The Biden administration recalled the active-duty troops it deployed to the US-Mexico border just months ago amid an immigrant surge.
The Pentagon sent the troops to the border in May to get ahead of the surge in immigrants attempting to cross the border just before and after the end of Title 42 restrictions.
President Joe Biden attempted to downplay the necessity of those deployments at the time, saying they would simply assist US Customs and Border Protection agents without taking part in front-line work.
The soldiers helped with ground-based detection, monitoring, data entry, and warehouse support to “free up the border agents that need to be on the border”, Biden said at the time.

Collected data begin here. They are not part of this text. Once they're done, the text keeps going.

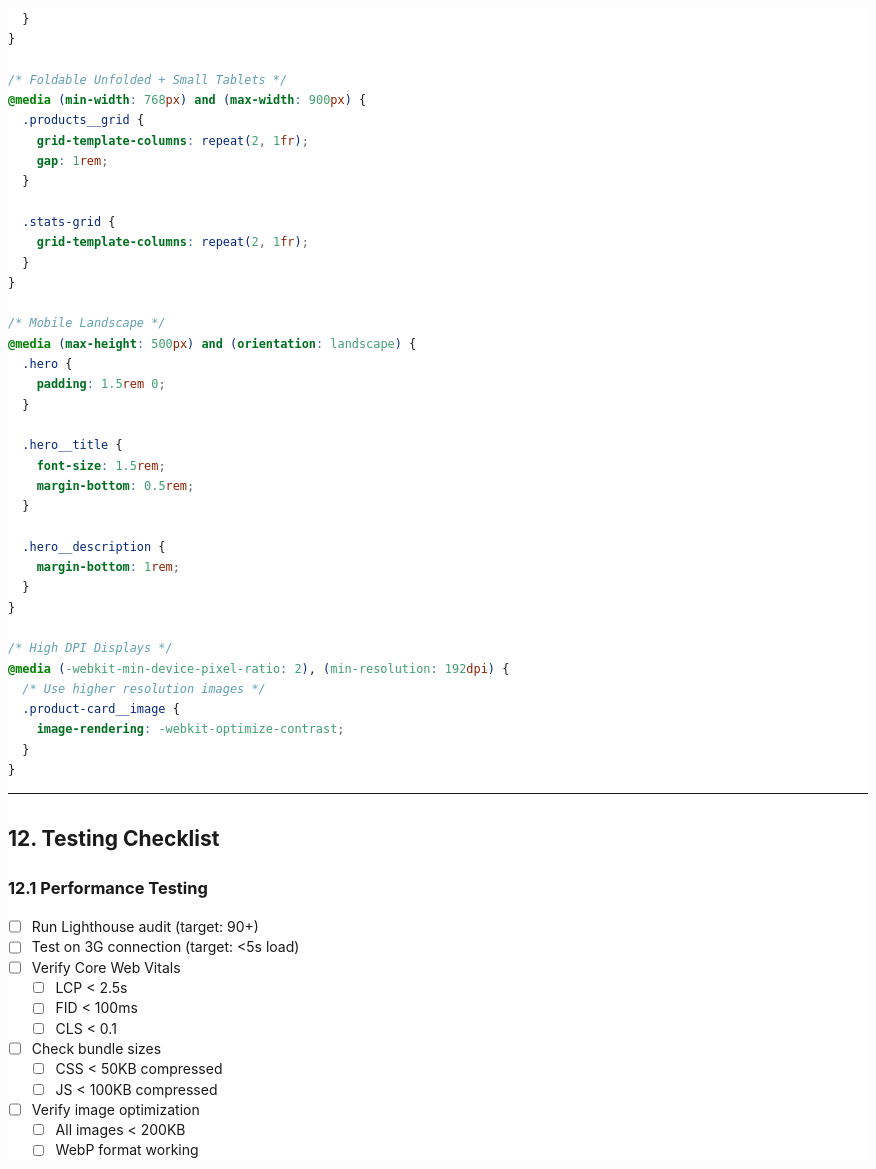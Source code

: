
 ```css
  }
}

/* Foldable Unfolded + Small Tablets */
@media (min-width: 768px) and (max-width: 900px) {
  .products__grid {
    grid-template-columns: repeat(2, 1fr);
    gap: 1rem;
  }

  .stats-grid {
    grid-template-columns: repeat(2, 1fr);
  }
}

/* Mobile Landscape */
@media (max-height: 500px) and (orientation: landscape) {
  .hero {
    padding: 1.5rem 0;
  }

  .hero__title {
    font-size: 1.5rem;
    margin-bottom: 0.5rem;
  }

  .hero__description {
    margin-bottom: 1rem;
  }
}

/* High DPI Displays */
@media (-webkit-min-device-pixel-ratio: 2), (min-resolution: 192dpi) {
  /* Use higher resolution images */
  .product-card__image {
    image-rendering: -webkit-optimize-contrast;
  }
}
```

---

## 12. Testing Checklist

### 12.1 Performance Testing
- [ ] Run Lighthouse audit (target: 90+)
- [ ] Test on 3G connection (target: <5s load)
- [ ] Verify Core Web Vitals
  - [ ] LCP < 2.5s
  - [ ] FID < 100ms
  - [ ] CLS < 0.1
- [ ] Check bundle sizes
  - [ ] CSS < 50KB compressed
  - [ ] JS < 100KB compressed
- [ ] Verify image optimization
  - [ ] All images < 200KB
  - [ ] WebP format working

Roughly 2,300 National Guard troops will remain at the southern border assisting CBP. Those troops are also under federal orders and will be rotated out with new troops as their deployments end.
While border crossings have fallen since Title 42 expired, they are still at an astonishingly high 5,000 immigrants per day.
Southern Border Still in Crisis
Since former President Donald Trump left office, immigrants have flooded over the border nearly unchecked due to the current administration’s lax policies on dealing with their cases.
Before Title 42 expire, ICE mass released immigrants with no way to realistically track them to ensure they showed back up for court dates.
The administration had already been releasing immigrants without court dates under a program known as Alternatives to Detention, which requires them to check in on a mobile app until a court date is assigned.
But they stopped doing even that as the expiration date approached and encounters at the border surged to new record highs.
Even more concerning, agents recorded a shocking number of Chinese immigrants illegally crossing the southern border.
The agency is confounded by the 1,000% increase and the potential national security risk it poses.